▶ [Task instructions]:
List every line below containing "figure".

== == ==

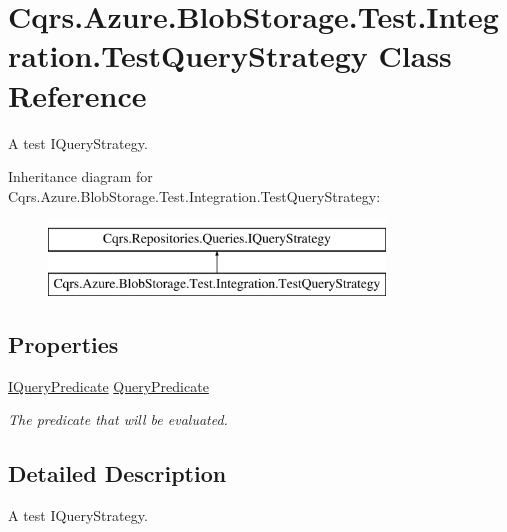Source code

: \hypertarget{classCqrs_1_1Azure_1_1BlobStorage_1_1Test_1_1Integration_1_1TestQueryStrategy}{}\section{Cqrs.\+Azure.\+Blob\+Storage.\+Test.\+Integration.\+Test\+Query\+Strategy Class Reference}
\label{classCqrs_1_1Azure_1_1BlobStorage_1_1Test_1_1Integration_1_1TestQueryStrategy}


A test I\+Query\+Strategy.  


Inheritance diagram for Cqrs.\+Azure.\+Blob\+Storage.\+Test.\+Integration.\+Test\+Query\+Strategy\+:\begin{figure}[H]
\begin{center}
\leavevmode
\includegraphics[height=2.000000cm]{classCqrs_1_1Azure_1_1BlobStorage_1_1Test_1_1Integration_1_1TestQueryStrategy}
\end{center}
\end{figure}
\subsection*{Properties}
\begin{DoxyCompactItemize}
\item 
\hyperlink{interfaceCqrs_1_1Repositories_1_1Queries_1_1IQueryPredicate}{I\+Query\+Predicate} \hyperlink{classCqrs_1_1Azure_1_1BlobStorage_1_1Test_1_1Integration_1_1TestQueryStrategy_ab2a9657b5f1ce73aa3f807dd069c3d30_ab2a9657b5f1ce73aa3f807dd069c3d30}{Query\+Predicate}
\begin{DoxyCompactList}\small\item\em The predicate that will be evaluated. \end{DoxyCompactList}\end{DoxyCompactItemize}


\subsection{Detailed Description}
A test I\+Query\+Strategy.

== == ==

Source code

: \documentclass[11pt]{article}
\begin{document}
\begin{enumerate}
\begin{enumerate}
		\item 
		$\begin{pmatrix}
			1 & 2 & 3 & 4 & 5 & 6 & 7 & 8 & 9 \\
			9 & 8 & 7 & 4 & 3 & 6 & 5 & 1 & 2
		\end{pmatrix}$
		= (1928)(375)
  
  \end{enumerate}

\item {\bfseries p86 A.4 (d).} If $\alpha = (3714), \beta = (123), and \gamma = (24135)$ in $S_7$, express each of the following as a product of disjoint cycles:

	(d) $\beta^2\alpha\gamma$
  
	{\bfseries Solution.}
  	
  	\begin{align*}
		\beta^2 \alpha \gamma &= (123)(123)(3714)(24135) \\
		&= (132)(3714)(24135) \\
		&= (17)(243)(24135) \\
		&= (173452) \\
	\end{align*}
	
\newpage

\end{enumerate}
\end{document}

== == ==

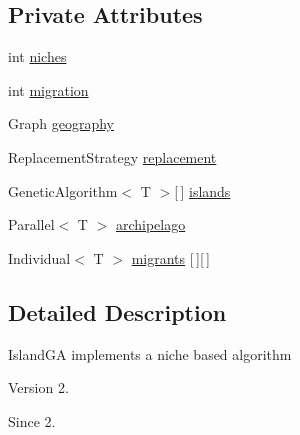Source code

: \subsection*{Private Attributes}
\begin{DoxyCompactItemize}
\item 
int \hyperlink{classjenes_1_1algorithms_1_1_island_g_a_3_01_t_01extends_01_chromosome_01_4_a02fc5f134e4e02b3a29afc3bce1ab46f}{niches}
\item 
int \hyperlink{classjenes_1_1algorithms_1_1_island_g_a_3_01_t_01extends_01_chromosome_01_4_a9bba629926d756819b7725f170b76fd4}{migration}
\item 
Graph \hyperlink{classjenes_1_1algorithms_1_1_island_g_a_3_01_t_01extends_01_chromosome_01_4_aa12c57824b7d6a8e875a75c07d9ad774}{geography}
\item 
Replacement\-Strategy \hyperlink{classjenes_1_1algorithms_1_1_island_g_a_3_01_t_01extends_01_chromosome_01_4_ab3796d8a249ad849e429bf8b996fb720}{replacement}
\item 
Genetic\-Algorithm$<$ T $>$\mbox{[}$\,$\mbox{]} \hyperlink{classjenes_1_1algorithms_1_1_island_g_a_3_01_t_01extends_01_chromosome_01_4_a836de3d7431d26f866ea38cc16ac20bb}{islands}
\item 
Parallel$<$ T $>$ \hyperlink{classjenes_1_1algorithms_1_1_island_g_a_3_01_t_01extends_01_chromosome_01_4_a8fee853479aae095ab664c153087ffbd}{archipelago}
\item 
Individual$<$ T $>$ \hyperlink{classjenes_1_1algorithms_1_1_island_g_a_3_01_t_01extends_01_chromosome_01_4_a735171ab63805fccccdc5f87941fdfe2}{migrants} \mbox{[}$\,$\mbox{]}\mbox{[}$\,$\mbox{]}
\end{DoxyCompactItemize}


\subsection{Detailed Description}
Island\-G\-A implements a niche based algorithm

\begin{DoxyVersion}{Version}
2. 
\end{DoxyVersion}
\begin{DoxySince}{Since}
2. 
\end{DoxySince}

== == ==

▶ [Task result]:
Inheritance diagram for Cqrs.\+Azure.\+Blob\+Storage.\+Test.\+Integration.\+Test\+Query\+Strategy\+:\begin{figure}[H]
\end{figure}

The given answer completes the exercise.